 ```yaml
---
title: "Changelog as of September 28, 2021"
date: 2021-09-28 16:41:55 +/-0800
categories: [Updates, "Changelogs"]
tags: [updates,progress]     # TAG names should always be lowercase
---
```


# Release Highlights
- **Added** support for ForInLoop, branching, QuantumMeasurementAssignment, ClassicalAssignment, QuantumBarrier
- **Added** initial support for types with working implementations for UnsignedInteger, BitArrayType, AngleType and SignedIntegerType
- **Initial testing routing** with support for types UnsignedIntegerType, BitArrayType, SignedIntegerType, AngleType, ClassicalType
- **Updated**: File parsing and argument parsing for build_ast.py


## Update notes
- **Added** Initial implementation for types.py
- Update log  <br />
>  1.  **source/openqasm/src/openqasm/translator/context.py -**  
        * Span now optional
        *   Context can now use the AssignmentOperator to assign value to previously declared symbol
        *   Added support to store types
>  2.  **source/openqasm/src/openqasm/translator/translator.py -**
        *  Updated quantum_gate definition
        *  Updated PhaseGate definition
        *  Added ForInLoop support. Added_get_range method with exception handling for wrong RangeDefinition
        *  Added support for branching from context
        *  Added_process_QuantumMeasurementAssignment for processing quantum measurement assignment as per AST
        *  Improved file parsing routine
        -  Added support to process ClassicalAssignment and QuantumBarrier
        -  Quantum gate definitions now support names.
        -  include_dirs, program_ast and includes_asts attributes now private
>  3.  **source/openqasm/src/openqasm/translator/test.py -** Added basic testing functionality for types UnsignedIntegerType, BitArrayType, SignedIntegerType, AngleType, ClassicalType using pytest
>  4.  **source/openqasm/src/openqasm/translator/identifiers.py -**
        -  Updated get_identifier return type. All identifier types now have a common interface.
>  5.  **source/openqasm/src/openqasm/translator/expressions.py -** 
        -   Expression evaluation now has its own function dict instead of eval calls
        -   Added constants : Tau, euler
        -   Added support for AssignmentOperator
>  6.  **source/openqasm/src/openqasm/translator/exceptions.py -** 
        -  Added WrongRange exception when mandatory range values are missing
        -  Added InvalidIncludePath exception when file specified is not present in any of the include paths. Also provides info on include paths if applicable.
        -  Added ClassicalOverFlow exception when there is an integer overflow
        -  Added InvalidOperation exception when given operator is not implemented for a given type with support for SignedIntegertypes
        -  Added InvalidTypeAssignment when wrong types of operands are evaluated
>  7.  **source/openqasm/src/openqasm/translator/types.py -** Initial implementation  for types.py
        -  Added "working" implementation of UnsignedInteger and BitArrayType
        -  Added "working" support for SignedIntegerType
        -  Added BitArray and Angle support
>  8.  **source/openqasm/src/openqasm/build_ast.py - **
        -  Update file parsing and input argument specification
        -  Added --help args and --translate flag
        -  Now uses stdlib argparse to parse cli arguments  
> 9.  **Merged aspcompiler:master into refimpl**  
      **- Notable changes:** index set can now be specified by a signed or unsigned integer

------------------------------------

(Assignment) Print out all of the records above, word for word.

(Answer space)
 ```yaml
---
title: "Changelog as of September 28, 2021"
date: 2021-09-28 16:41:55 +/-0800
categories: [Updates, "Changelogs"]
tags: [updates,progress]     # TAG names should always be lowercase
---
```


# Release Highlights
- **Added** support for ForInLoop, branching, QuantumMeasurementAssignment, ClassicalAssignment, QuantumBarrier
- **Added** initial support for types with working implementations for UnsignedInteger, BitArrayType, AngleType and SignedIntegerType
- **Initial testing routing** with support for types UnsignedIntegerType, BitArrayType, SignedIntegerType, AngleType, ClassicalType
- **Updated**: File parsing and argument parsing for build_ast.py


## Update notes
- **Added** Initial implementation for types.py
- Update log  <br />
>  1.  **source/openqasm/src/openqasm/translator/context.py -**  
        * Span now optional
        *   Context can now use the AssignmentOperator to assign value to previously declared symbol
        *   Added support to store types
>  2.  **source/openqasm/src/openqasm/translator/translator.py -**
        *  Updated quantum_gate definition
        *  Updated PhaseGate definition
        *  Added ForInLoop support. Added_get_range method with exception handling for wrong RangeDefinition
        *  Added support for branching from context
        *  Added_process_QuantumMeasurementAssignment for processing quantum measurement assignment as per AST
        *  Improved file parsing routine
        -  Added support to process ClassicalAssignment and QuantumBarrier
        -  Quantum gate definitions now support names.
        -  include_dirs, program_ast and includes_asts attributes now private
>  3.  **source/openqasm/src/openqasm/translator/test.py -** Added basic testing functionality for types UnsignedIntegerType, BitArrayType, SignedIntegerType, AngleType, ClassicalType using pytest
>  4.  **source/openqasm/src/openqasm/translator/identifiers.py -**
        -  Updated get_identifier return type. All identifier types now have a common interface.
>  5.  **source/openqasm/src/openqasm/translator/expressions.py -** 
        -   Expression evaluation now has its own function dict instead of eval calls
        -   Added constants : Tau, euler
        -   Added support for AssignmentOperator
>  6.  **source/openqasm/src/openqasm/translator/exceptions.py -** 
        -  Added WrongRange exception when mandatory range values are missing
        -  Added InvalidIncludePath exception when file specified is not present in any of the include paths. Also provides info on include paths if applicable.
        -  Added ClassicalOverFlow exception when there is an integer overflow
        -  Added InvalidOperation exception when given operator is not implemented for a given type with support for SignedIntegertypes
        -  Added InvalidTypeAssignment when wrong types of operands are evaluated
>  7.  **source/openqasm/src/openqasm/translator/types.py -** Initial implementation  for types.py
        -  Added "working" implementation of UnsignedInteger and BitArrayType
        -  Added "working" support for SignedIntegerType
        -  Added BitArray and Angle support
>  8.  **source/openqasm/src/openqasm/build_ast.py - **
        -  Update file parsing and input argument specification
        -  Added --help args and --translate flag
        -  Now uses stdlib argparse to parse cli arguments  
> 9.  **Merged aspcompiler:master into refimpl**  
      **- Notable changes:** index set can now be specified by a signed or unsigned integer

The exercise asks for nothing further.